═══ EXTRACTED DATA
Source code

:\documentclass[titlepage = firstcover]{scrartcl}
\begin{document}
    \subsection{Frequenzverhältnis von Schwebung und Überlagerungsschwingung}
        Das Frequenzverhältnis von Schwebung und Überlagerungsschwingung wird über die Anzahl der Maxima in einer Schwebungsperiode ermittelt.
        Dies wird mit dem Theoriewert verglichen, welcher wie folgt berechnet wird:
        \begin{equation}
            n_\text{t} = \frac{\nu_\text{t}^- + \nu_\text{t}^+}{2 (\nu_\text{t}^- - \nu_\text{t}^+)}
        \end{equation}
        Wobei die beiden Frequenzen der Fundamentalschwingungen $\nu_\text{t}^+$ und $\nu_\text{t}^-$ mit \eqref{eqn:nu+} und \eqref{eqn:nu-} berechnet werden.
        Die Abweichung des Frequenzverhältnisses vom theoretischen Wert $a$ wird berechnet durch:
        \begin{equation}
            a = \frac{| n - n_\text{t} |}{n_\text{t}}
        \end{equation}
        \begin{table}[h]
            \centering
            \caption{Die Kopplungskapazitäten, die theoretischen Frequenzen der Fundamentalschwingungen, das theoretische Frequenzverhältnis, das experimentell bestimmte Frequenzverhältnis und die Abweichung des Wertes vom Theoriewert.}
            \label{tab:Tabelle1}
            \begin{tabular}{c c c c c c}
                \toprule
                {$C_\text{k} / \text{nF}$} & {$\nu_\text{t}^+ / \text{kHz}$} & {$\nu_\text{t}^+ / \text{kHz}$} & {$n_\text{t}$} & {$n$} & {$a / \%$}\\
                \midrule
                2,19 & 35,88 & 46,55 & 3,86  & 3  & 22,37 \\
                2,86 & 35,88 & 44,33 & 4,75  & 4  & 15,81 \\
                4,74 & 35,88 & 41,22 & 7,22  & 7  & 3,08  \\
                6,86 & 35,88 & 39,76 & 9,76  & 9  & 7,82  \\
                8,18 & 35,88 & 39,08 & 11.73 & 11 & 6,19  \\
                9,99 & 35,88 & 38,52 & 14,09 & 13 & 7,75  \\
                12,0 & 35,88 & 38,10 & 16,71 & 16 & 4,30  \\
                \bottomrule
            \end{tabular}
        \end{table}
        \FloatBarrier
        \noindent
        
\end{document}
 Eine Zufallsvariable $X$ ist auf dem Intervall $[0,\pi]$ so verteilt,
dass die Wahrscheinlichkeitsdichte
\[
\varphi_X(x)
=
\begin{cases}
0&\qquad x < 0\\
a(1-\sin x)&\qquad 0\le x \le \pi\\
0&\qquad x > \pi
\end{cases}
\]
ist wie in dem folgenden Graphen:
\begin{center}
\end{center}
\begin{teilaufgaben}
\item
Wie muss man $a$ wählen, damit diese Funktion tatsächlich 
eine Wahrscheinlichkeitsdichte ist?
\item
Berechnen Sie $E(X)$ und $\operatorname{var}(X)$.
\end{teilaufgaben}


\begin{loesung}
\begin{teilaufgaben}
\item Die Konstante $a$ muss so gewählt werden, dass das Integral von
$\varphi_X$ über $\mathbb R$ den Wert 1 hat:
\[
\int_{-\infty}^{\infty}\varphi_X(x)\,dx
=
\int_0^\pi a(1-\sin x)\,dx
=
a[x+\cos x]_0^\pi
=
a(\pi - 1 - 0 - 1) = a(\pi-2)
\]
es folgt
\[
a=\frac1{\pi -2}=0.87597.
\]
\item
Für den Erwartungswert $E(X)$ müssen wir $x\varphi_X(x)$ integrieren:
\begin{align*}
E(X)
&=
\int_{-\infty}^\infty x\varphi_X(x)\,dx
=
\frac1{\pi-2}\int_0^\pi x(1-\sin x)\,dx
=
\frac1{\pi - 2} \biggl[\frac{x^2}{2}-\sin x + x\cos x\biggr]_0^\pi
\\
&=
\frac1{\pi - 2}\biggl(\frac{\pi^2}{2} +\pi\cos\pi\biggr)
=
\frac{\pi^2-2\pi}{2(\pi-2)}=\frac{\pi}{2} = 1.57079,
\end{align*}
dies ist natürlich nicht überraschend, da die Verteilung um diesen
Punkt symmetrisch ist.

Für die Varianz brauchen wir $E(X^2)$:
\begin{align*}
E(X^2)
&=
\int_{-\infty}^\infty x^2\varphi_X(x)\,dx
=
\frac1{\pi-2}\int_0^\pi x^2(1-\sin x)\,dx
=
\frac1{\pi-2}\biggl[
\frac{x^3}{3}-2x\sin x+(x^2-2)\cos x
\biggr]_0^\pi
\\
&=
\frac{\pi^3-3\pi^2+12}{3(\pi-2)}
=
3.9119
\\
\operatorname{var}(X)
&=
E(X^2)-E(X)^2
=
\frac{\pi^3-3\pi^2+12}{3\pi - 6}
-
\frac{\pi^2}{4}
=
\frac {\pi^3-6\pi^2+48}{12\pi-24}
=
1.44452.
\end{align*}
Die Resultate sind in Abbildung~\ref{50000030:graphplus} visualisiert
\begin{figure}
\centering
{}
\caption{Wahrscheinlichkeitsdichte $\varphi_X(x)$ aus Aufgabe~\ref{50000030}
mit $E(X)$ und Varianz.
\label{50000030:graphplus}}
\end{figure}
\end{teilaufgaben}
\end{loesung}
══════
_TASK INSTRUCTIONS_. Take each record above and return it verbatim.

_ANSWER SECTION_.
Source code

:\documentclass[titlepage = firstcover]{scrartcl}
\begin{document}
    \subsection{Frequenzverhältnis von Schwebung und Überlagerungsschwingung}
        Das Frequenzverhältnis von Schwebung und Überlagerungsschwingung wird über die Anzahl der Maxima in einer Schwebungsperiode ermittelt.
        Dies wird mit dem Theoriewert verglichen, welcher wie folgt berechnet wird:
        \begin{equation}
            n_\text{t} = \frac{\nu_\text{t}^- + \nu_\text{t}^+}{2 (\nu_\text{t}^- - \nu_\text{t}^+)}
        \end{equation}
        Wobei die beiden Frequenzen der Fundamentalschwingungen $\nu_\text{t}^+$ und $\nu_\text{t}^-$ mit \eqref{eqn:nu+} und \eqref{eqn:nu-} berechnet werden.
        Die Abweichung des Frequenzverhältnisses vom theoretischen Wert $a$ wird berechnet durch:
        \begin{equation}
            a = \frac{| n - n_\text{t} |}{n_\text{t}}
        \end{equation}
        \begin{table}[h]
            \centering
            \caption{Die Kopplungskapazitäten, die theoretischen Frequenzen der Fundamentalschwingungen, das theoretische Frequenzverhältnis, das experimentell bestimmte Frequenzverhältnis und die Abweichung des Wertes vom Theoriewert.}
            \label{tab:Tabelle1}
            \begin{tabular}{c c c c c c}
                \toprule
                {$C_\text{k} / \text{nF}$} & {$\nu_\text{t}^+ / \text{kHz}$} & {$\nu_\text{t}^+ / \text{kHz}$} & {$n_\text{t}$} & {$n$} & {$a / \%$}\\
                \midrule
                2,19 & 35,88 & 46,55 & 3,86  & 3  & 22,37 \\
                2,86 & 35,88 & 44,33 & 4,75  & 4  & 15,81 \\
                4,74 & 35,88 & 41,22 & 7,22  & 7  & 3,08  \\
                6,86 & 35,88 & 39,76 & 9,76  & 9  & 7,82  \\
                8,18 & 35,88 & 39,08 & 11.73 & 11 & 6,19  \\
                9,99 & 35,88 & 38,52 & 14,09 & 13 & 7,75  \\
                12,0 & 35,88 & 38,10 & 16,71 & 16 & 4,30  \\
                \bottomrule
            \end{tabular}
        \end{table}
        \FloatBarrier
        \noindent
        
\end{document}
 Eine Zufallsvariable $X$ ist auf dem Intervall $[0,\pi]$ so verteilt,
dass die Wahrscheinlichkeitsdichte
\[
\varphi_X(x)
=
\begin{cases}
0&\qquad x < 0\\
a(1-\sin x)&\qquad 0\le x \le \pi\\
0&\qquad x > \pi
\end{cases}
\]
ist wie in dem folgenden Graphen:
\begin{center}
\end{center}
\begin{teilaufgaben}
\item
Wie muss man $a$ wählen, damit diese Funktion tatsächlich 
eine Wahrscheinlichkeitsdichte ist?
\item
Berechnen Sie $E(X)$ und $\operatorname{var}(X)$.
\end{teilaufgaben}


\begin{loesung}
\begin{teilaufgaben}
\item Die Konstante $a$ muss so gewählt werden, dass das Integral von
$\varphi_X$ über $\mathbb R$ den Wert 1 hat:
\[
\int_{-\infty}^{\infty}\varphi_X(x)\,dx
=
\int_0^\pi a(1-\sin x)\,dx
=
a[x+\cos x]_0^\pi
=
a(\pi - 1 - 0 - 1) = a(\pi-2)
\]
es folgt
\[
a=\frac1{\pi -2}=0.87597.
\]
\item
Für den Erwartungswert $E(X)$ müssen wir $x\varphi_X(x)$ integrieren:
\begin{align*}
E(X)
&=
\int_{-\infty}^\infty x\varphi_X(x)\,dx
=
\frac1{\pi-2}\int_0^\pi x(1-\sin x)\,dx
=
\frac1{\pi - 2} \biggl[\frac{x^2}{2}-\sin x + x\cos x\biggr]_0^\pi
\\
&=
\frac1{\pi - 2}\biggl(\frac{\pi^2}{2} +\pi\cos\pi\biggr)
=
\frac{\pi^2-2\pi}{2(\pi-2)}=\frac{\pi}{2} = 1.57079,
\end{align*}
dies ist natürlich nicht überraschend, da die Verteilung um diesen
Punkt symmetrisch ist.

Für die Varianz brauchen wir $E(X^2)$:
\begin{align*}
E(X^2)
&=
\int_{-\infty}^\infty x^2\varphi_X(x)\,dx
=
\frac1{\pi-2}\int_0^\pi x^2(1-\sin x)\,dx
=
\frac1{\pi-2}\biggl[
\frac{x^3}{3}-2x\sin x+(x^2-2)\cos x
\biggr]_0^\pi
\\
&=
\frac{\pi^3-3\pi^2+12}{3(\pi-2)}
=
3.9119
\\
\operatorname{var}(X)
&=
E(X^2)-E(X)^2
=
\frac{\pi^3-3\pi^2+12}{3\pi - 6}
-
\frac{\pi^2}{4}
=
\frac {\pi^3-6\pi^2+48}{12\pi-24}
=
1.44452.
\end{align*}
Die Resultate sind in Abbildung~\ref{50000030:graphplus} visualisiert
\begin{figure}
\centering
{}
\caption{Wahrscheinlichkeitsdichte $\varphi_X(x)$ aus Aufgabe~\ref{50000030}
mit $E(X)$ und Varianz.
\label{50000030:graphplus}}
\end{figure}
\end{teilaufgaben}
\end{loesung}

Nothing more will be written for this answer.